Впрочем, «всякое» чаще происходит не с любопытными журналистами, а с самими шахтёрами. «Это лодка (в которую грузят уголь. — Фокус) соскочила. Хорошо, что в каске был, а то бы без башки остался», — объясняет Исиков происхождение свежего рубца на бритой голове. Опасные условия работы и постоянный риск шахтёра и его родню не смущают. «Некуда деваться, кругом только «дырки» и есть. А у меня семья», — говорит его 27-летний сын Андрей. Он берётся работать в самых опасных копанках, где плохо укреплены стволы и велика вероятность обвала. За это его называют «камикадзе». И, судя по печальной статистике, не зря. Если с 1991 г. на легальных шахтах в Украине погибло около 6000 людей, то в копанках — в разы больше. Волынец прикидывает, что за месяц в «дырках» гибнут около 12 человек. «Иногда людей из шахты просто не достают. Или констатируют смерть от сердечной недостаточности, когда человек на самом деле отравился газом», — отмечает нардеп.
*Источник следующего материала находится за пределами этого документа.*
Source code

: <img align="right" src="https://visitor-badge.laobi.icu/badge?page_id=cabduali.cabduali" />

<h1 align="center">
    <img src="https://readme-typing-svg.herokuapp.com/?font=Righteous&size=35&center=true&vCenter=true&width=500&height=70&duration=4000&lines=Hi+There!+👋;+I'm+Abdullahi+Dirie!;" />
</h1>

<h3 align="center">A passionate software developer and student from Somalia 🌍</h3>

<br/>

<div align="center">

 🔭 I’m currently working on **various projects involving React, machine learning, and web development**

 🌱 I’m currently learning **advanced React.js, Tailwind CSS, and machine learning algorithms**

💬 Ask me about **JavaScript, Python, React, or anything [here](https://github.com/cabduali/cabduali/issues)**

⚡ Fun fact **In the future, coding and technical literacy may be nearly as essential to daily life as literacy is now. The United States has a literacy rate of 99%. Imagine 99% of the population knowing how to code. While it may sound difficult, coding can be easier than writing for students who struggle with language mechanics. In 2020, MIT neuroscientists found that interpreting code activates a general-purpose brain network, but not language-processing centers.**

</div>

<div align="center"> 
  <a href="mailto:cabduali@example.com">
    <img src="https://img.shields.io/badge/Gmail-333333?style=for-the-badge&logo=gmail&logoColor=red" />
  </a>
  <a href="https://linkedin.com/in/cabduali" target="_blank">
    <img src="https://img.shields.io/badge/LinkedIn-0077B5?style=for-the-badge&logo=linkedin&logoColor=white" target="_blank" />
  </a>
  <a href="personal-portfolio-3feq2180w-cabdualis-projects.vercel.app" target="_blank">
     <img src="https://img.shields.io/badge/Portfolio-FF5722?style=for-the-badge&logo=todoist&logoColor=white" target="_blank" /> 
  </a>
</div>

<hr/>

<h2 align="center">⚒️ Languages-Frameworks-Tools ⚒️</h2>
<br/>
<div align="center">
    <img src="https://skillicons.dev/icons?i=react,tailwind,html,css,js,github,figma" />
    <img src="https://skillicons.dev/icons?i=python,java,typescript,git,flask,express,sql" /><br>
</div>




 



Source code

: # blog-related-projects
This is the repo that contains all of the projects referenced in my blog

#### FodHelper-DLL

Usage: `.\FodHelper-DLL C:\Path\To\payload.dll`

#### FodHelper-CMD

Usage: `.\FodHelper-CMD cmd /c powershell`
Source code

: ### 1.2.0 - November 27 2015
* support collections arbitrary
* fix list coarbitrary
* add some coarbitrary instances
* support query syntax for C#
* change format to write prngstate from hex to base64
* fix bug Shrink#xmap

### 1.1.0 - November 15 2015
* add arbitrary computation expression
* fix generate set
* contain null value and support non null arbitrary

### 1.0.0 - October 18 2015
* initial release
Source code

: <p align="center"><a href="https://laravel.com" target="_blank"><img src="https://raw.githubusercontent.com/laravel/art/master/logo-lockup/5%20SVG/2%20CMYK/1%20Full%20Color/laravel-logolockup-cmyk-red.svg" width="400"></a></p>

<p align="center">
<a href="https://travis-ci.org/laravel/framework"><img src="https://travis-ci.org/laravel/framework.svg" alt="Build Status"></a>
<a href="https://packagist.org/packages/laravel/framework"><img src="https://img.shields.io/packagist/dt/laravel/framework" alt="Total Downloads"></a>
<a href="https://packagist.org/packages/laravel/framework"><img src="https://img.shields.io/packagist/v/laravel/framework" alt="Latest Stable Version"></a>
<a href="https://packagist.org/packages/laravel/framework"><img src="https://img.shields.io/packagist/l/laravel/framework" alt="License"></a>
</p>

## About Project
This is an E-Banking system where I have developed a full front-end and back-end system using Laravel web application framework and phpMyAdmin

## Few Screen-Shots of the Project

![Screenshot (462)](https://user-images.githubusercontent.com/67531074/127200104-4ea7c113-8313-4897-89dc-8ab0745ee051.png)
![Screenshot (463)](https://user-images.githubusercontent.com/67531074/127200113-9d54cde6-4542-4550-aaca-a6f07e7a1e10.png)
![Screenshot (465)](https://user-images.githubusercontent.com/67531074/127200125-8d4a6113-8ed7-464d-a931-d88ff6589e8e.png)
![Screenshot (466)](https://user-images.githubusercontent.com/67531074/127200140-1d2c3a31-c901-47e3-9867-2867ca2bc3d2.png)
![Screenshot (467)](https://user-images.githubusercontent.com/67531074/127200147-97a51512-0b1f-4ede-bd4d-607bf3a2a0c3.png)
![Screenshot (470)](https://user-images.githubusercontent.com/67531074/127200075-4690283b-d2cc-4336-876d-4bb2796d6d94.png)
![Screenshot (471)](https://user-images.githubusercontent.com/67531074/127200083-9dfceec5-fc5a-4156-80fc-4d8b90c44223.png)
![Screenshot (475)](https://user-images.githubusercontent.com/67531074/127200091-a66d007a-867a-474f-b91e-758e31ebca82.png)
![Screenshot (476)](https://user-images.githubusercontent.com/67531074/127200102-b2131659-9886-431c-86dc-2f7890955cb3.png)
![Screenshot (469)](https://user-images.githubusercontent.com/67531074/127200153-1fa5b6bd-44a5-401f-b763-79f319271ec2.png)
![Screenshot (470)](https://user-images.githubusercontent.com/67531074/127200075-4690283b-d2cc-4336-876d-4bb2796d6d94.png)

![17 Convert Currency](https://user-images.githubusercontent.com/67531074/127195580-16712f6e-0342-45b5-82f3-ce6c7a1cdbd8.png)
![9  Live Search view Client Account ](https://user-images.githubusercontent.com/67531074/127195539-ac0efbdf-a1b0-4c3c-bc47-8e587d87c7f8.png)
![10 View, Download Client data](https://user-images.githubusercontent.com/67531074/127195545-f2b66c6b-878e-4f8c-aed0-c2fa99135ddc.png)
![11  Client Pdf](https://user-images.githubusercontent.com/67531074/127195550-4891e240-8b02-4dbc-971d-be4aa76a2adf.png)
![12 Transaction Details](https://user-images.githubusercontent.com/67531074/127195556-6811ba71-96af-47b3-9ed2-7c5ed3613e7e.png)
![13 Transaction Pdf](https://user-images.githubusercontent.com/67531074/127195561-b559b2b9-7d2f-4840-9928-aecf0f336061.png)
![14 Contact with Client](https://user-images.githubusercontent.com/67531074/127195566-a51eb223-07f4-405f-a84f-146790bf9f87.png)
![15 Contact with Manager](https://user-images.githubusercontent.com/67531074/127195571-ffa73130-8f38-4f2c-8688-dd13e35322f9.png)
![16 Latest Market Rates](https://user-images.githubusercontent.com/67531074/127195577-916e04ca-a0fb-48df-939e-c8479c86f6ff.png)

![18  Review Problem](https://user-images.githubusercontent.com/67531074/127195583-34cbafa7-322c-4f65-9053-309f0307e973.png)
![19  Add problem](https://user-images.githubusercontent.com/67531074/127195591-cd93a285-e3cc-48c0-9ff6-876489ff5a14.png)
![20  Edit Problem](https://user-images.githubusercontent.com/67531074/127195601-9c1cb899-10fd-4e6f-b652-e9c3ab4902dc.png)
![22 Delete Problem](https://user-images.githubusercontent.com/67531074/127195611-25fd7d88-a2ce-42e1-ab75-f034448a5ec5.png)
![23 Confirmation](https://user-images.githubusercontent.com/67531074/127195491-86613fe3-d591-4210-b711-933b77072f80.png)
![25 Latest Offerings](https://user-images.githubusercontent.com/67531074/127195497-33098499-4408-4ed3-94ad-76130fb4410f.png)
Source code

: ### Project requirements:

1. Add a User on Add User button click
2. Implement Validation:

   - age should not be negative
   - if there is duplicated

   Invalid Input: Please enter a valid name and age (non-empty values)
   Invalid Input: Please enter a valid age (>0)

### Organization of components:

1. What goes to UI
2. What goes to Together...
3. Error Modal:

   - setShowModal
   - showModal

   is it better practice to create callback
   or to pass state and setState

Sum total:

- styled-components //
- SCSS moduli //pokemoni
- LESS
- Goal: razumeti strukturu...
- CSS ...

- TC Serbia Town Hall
Тяга к прекрасному. Шахтёр-камикадзе Андрей души не чает в своих голубях

Сами шахтёры о худшем стараются не думать. Вопреки статистике и здравому смыслу, Исиков и его приёмный сын в один голос утверждают, что любят свою работу. «Или привык, или втянулся, но в копанку хожу, как на праздник. Сделал дело, туда-сюда, приятно. Это ж уметь надо», — искренне объясняет Исиков-старший. Тем более что у него с сыном в жизни есть отдушина. Они, как и их земляк президент Виктор Янукович, разводят голубей. Голубятня у них поскромнее той, что в госрезиденции в Межигорье. Зато держать птиц — дешёвый способ скоротать время и приобщиться к прекрасному между сменами в копанках.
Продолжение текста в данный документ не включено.